I could sympathise with the Europeans if the move was based on fear that their good name was being splattered over inferior products, because that’s true. Most New Zealand cheese has the texture and taste of reconstituted shopping bags. But no, this is not about quality, it’s about marketing.
We’ve been down this road before. Ten years ago the winemakers of Champagne (France) told the makers of champagne (rest of the world) to get corked. Planeloads of hairy Gallic lawyers circled the globe, pouncing upon winemakers who were innocently producing champagne in the belief that this was the appropriate name for the product.
Terrorised by the garlic-breathing notaries these winemakers spent an unhappy couple of years experimenting with sanitised forms of the name. There was a brief period when wineshops groaned with shelves of Methode Champenoise and other corruptions.
Eventually they realised that champagne by any other name still tasted as sweet, gave up pandering to the Frogs, and called their product anything they liked. We still know what we’re buying and we enjoy it as much as ever.

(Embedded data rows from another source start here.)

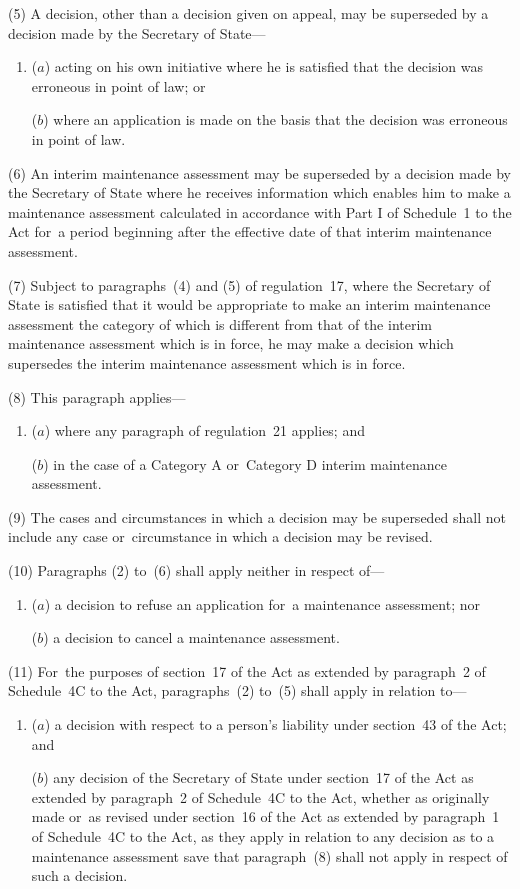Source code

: \documentclass[a4paper,12pt]{article}
\begin{document}
(5) A decision, other than a decision given on appeal, may be superseded by a decision made by the Secretary of State---
\begin{enumerate}\item[]
($a$) acting on his own initiative where he is satisfied that the decision was erroneous in point of law; or

($b$) where an application is made on the basis that the decision was erroneous in point of law.
\end{enumerate}

(6) An interim maintenance assessment may be superseded by a decision made by the Secretary of State where he receives information which enables him to make a maintenance assessment calculated in accordance with Part I of Schedule~1 to the Act for~a period beginning after the effective date of that interim maintenance assessment.

(7) Subject to paragraphs~(4) and (5) of regulation~17, where the Secretary of State is satisfied that it would be appropriate to make an interim maintenance assessment the category of which is different from that of the interim maintenance assessment which is in force, he may make a decision which supersedes the interim maintenance assessment which is in force.

(8) This paragraph applies---
\begin{enumerate}\item[]
($a$) where any paragraph of regulation~21 applies; and

($b$) in the case of a Category A or~Category D interim maintenance assessment.
\end{enumerate}

(9) The cases and circumstances in which a decision may be superseded shall not include any case or~circumstance in which a decision may be revised.

(10) Paragraphs (2) to~(6) shall apply neither in respect of---
\begin{enumerate}\item[]
($a$) a decision to refuse an application for~a maintenance assessment; nor

($b$) a decision to cancel a maintenance assessment.
\end{enumerate}

(11) For~the purposes of section~17 of the Act as extended by paragraph~2 of Schedule~4C to the Act, paragraphs~(2) to~(5) shall apply in relation to---
\begin{enumerate}\item[]
($a$) a decision with respect to 
a person’s liability under section~43 of the Act; and

($b$) any decision of the Secretary of State under section~17 of the Act as extended by paragraph~2 of Schedule~4C to the Act, whether as originally made or~as revised under section~16 of the Act as extended by paragraph~1 of Schedule~4C to the Act, as they apply in relation to any decision as to a maintenance assessment save that paragraph~(8) shall not apply in respect of such a decision.
\end{enumerate}
\end{document}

The real victim in this action is the Champagne tourist industry, which lost its entire market exposure practically overnight. Tourism is all about getting your name in the public eye. Here was this completely unremarkable little corner of France (I cycled through it once and didn’t even notice) whose name was everywhere. All over the world people were spending billions to promote it. Denying them the right to use the name was the equivalent of McDonalds taking down all its signs. Not a smart move.
The cheese zones need to heed this lesson, because the fact is, the Big Names in cheese are miserable little European hovels. I know this because I’ve visited most of them.
Take Parma, for example. It’s little more than a jumble of uncertain rooflines with some of the biggest potholes in northern Italy. I went there, unwillingly, about twenty years ago. I was in the company of Maurice, a Belgian architect with whom I’d thumbed a lift out of some unpronounceable Swiss yodelling mecca. Morry was heading to Rome, which was fine by me, and insisted he buy me dinner at his friend’s restaurant in Parma along the way.
I didn’t read or speak Italian but I knew it was Parma when we passed the giant fibreglass cheese grater at the edge of town. The restaurant was at the back of a derelict farmhouse and was a passable attempt at recreating the manger in Bethlehem. My dinner was cheesy, and consisted of what appeared to be a twelve metre long single strand of spaghetti floating in a puddle of warm olive oil.
There was worse to come. As we were leaving Maurice presented me with a three kilogram slab of the fromage au ville – parmesan. I protested loudly. What did I, a backpacking waif of the highway, want with 3kgs of cheese? But Maurice insisted it would bind ties between our two great nations etc etc.
I carried that block of cheese for a fortnight, paring off scrapings with my Swiss army knife and vowing that one day I would turn the incident into a highly embellished story and slip it past an unsuspecting newspaper editor (yes!!). Eventually I gave the cheese to an old lady sitting on the footpath in a Naples slum.
The point is, Parma is rubbish without the mystique of parmesan. By the same token Cheddar is a twee little place in Somerset, with a gorge that’s more like a stomach and a couple of trinket shops selling monogrammed teaspoons.
The Dutch have turned their great cheese towns into clog-and-tulip Disneylands. Every day in Edam and Gouda merry bands of outlandishly dressed peasants called Hans dance around the village square with oversized cheeses while crowds of tourists ooh and aah at the Continental charm of it all.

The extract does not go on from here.